Question: The goal of this project is to write a program that will translate DNA sequences into protein sequences using the 'standard' genetic code. Remember that
The goal of this project is to write a program that will translate DNA sequences into protein sequences using the 'standard' genetic code. Remember that coding DNA is 'read' as triplet 'codons,' each of which is translated into a specific amino acid.
The genetic code is available at: http://en.wikipedia.org/wiki/DNA_codon_table (Links to an external site.)Links to an external site.
We are going to translate 3-letter DNA codons into 1-letter amino acid codes. For example, ATG gets translated to M, TGG translates to W, etc. As a standard convention, we will translate any "Stop" codons to the code, *.
As an added bonus, we will use the standard FASTA format for input and output (http://en.wikipedia.org/wiki/FASTA_format (Links to an external site.)Links to an external site.). FASTA is a common format for biological sequence data. Basically, it divides data into "identifiers" (lines starting with ">") and "sequences," which will be our DNA and amino-acid data. Note that sequences can span multiple lines, like:
>my_id
ATTGA
ACCGG
GGATC
TTA
encodes the sequence ATTGAACCGGGGATCTTA, with identifier "my_id".
Although your program will have to be able to read sequence data spanning multiple lines, please print your amino-acid sequences on a single line after each identifier.

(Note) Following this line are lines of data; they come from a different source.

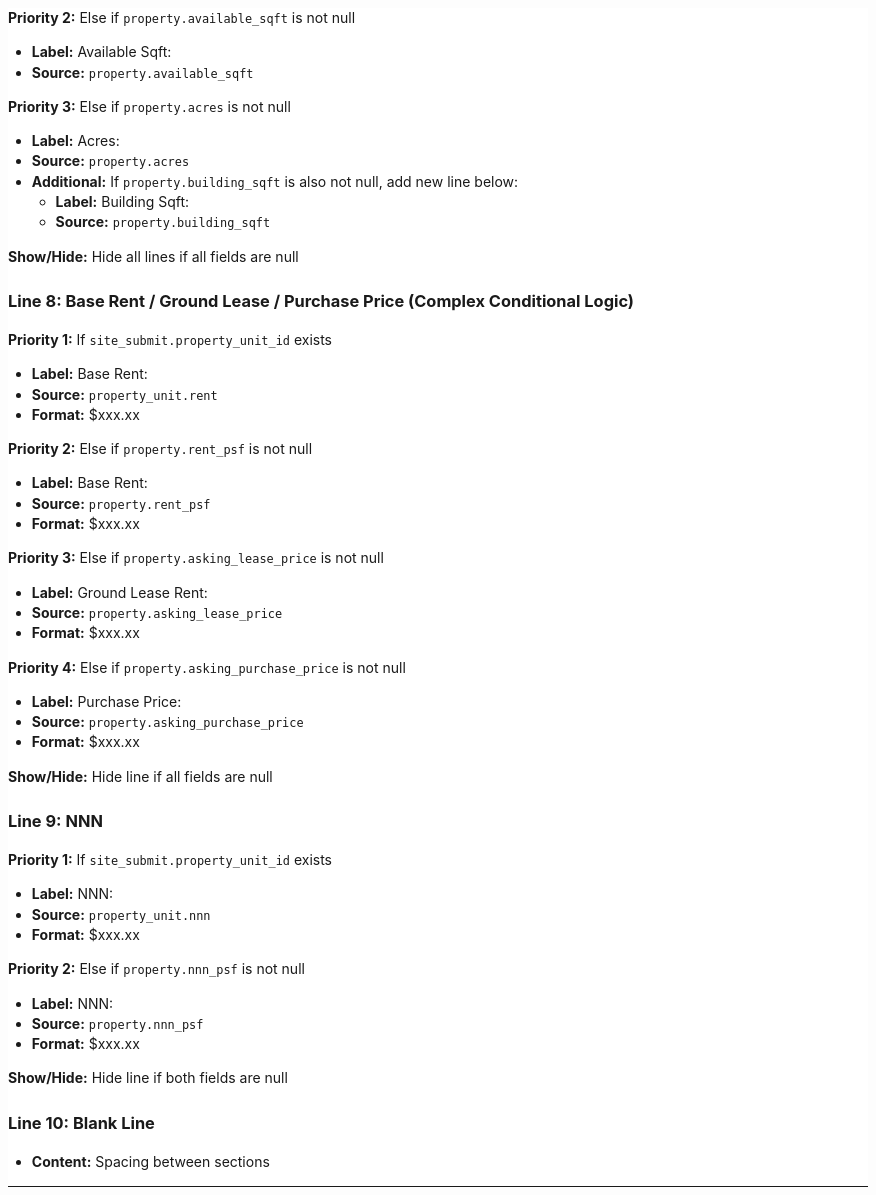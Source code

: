 **Priority 2:** Else if `property.available_sqft` is not null
- **Label:** Available Sqft:
- **Source:** `property.available_sqft`

**Priority 3:** Else if `property.acres` is not null
- **Label:** Acres:
- **Source:** `property.acres`
- **Additional:** If `property.building_sqft` is also not null, add new line below:
  - **Label:** Building Sqft:
  - **Source:** `property.building_sqft`

**Show/Hide:** Hide all lines if all fields are null

### Line 8: Base Rent / Ground Lease / Purchase Price (Complex Conditional Logic)
**Priority 1:** If `site_submit.property_unit_id` exists
- **Label:** Base Rent:
- **Source:** `property_unit.rent`
- **Format:** $xxx.xx

**Priority 2:** Else if `property.rent_psf` is not null
- **Label:** Base Rent:
- **Source:** `property.rent_psf`
- **Format:** $xxx.xx

**Priority 3:** Else if `property.asking_lease_price` is not null
- **Label:** Ground Lease Rent:
- **Source:** `property.asking_lease_price`
- **Format:** $xxx.xx

**Priority 4:** Else if `property.asking_purchase_price` is not null
- **Label:** Purchase Price:
- **Source:** `property.asking_purchase_price`
- **Format:** $xxx.xx

**Show/Hide:** Hide line if all fields are null

### Line 9: NNN
**Priority 1:** If `site_submit.property_unit_id` exists
- **Label:** NNN:
- **Source:** `property_unit.nnn`
- **Format:** $xxx.xx

**Priority 2:** Else if `property.nnn_psf` is not null
- **Label:** NNN:
- **Source:** `property.nnn_psf`
- **Format:** $xxx.xx

**Show/Hide:** Hide line if both fields are null

### Line 10: Blank Line
- **Content:** Spacing between sections

---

Create an executable program called: ~/assignments/PythonChallenge/translateFasta.py
The program should take 1 command-line argument: the name of a FASTA-formatted file containing at least 1 coding DNA sequence.
The program should print the corresponding FASTA-formatted amino-acid sequences to the screen, including the unaltered identifier lines. But please print the entire amino-acid sequences on one line each.
You may want to consider using a Python dictionary, and it may be a bit tricky to figure out how to read multiple FASTA lines into a single sequence.
You should be able to 'translate' any random strings of ACTGs (provided the string length is divisible by 3), even if they are split onto multiple lines. Design your own small tests that you can work out by hand; you can always test your results against one of the online DNA-to-protein translators.